--- Collected data ---
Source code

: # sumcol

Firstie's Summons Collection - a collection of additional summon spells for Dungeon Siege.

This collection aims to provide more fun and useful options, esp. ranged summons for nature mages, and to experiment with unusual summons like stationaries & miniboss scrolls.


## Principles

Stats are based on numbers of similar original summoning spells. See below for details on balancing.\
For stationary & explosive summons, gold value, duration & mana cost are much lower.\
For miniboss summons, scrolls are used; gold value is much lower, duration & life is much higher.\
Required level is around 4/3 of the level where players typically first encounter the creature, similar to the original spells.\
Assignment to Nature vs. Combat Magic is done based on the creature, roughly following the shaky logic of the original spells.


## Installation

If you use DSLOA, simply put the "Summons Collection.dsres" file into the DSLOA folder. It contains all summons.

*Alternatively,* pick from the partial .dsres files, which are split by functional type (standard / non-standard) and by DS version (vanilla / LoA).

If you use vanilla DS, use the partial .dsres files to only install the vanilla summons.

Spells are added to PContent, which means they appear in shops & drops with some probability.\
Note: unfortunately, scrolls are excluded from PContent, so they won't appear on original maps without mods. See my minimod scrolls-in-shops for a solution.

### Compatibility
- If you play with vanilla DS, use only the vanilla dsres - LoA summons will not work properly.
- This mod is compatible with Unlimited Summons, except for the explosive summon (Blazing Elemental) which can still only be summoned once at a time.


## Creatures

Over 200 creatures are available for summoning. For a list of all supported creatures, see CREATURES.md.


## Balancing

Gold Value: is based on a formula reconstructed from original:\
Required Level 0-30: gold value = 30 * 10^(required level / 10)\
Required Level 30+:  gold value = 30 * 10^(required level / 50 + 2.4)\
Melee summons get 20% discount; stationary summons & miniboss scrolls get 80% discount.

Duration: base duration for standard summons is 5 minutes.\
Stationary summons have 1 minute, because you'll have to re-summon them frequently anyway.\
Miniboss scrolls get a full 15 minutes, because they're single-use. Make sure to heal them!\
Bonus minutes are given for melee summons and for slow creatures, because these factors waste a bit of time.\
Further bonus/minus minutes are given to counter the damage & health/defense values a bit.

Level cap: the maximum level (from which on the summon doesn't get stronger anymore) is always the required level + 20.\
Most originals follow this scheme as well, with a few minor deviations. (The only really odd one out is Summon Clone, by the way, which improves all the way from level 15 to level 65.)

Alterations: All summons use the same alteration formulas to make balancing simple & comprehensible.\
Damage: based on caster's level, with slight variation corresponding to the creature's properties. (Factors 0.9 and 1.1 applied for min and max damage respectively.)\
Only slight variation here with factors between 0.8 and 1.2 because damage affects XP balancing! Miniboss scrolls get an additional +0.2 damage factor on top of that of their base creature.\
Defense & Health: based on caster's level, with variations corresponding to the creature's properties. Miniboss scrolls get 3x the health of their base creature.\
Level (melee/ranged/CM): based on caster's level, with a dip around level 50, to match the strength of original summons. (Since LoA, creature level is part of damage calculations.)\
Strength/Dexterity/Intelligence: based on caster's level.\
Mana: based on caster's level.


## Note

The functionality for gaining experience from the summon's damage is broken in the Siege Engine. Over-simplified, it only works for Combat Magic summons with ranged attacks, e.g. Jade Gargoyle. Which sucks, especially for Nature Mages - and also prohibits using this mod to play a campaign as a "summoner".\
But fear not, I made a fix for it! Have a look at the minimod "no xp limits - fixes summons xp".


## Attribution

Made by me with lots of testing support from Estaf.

--- Task instructions ---
Copy the lines that hold the word "time". Take them from the records above.

--- Result of this exercise ---
- This mod is compatible with Unlimited Summons, except for the explosive summon (Blazing Elemental) which can still only be summoned once at a time.
Bonus minutes are given for melee summons and for slow creatures, because these factors waste a bit of time.\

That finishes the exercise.